Source data:

..........

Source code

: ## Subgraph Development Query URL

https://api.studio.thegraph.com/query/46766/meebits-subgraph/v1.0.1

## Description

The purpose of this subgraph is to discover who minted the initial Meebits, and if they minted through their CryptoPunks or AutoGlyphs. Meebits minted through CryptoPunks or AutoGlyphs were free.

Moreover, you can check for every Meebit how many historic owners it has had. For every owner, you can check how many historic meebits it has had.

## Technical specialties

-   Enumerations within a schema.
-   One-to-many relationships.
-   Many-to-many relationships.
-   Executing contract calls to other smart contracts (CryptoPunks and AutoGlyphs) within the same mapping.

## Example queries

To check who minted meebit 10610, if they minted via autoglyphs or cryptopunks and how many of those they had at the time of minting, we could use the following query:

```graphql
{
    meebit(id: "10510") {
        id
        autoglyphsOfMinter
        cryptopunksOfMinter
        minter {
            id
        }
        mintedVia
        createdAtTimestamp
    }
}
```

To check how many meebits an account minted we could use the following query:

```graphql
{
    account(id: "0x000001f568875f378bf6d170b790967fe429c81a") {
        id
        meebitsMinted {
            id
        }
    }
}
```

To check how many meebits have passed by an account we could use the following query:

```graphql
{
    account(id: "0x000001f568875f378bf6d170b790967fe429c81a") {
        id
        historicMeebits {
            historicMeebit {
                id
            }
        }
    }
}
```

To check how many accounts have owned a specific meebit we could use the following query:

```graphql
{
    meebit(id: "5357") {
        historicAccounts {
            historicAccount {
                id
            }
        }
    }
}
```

..........

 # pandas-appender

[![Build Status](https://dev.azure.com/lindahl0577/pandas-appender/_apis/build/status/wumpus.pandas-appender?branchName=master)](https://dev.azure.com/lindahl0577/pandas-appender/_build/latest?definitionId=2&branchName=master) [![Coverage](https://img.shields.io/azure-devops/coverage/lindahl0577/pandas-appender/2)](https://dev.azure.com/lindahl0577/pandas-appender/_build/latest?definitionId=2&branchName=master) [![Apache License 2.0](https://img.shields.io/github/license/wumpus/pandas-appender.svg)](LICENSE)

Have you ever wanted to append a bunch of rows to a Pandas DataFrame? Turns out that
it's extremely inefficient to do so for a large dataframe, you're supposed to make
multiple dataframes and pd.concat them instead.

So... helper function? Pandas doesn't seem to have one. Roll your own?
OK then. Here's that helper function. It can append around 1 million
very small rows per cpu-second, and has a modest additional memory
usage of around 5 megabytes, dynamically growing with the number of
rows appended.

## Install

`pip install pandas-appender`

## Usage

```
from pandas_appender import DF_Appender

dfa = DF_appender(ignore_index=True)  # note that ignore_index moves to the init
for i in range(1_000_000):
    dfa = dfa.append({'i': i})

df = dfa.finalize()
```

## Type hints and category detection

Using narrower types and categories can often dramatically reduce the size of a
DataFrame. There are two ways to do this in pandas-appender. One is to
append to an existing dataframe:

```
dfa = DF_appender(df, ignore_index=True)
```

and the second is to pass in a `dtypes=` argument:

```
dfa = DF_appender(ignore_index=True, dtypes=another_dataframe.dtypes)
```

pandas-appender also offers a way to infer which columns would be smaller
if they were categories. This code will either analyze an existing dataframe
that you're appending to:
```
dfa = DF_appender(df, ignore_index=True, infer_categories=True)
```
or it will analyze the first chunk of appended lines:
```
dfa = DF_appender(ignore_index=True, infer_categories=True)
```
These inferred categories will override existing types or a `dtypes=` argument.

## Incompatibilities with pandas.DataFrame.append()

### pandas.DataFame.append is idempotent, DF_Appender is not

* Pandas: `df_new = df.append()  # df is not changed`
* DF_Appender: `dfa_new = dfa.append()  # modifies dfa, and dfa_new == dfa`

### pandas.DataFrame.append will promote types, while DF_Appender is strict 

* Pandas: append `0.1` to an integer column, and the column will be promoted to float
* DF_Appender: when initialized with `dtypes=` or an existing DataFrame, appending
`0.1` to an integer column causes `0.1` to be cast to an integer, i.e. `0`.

..........

EXERCISE DETAILS: Return every line holding the word "rows" from the records.

EXERCISE OUTPUT:
Have you ever wanted to append a bunch of rows to a Pandas DataFrame? Turns out that
very small rows per cpu-second, and has a modest additional memory
rows appended.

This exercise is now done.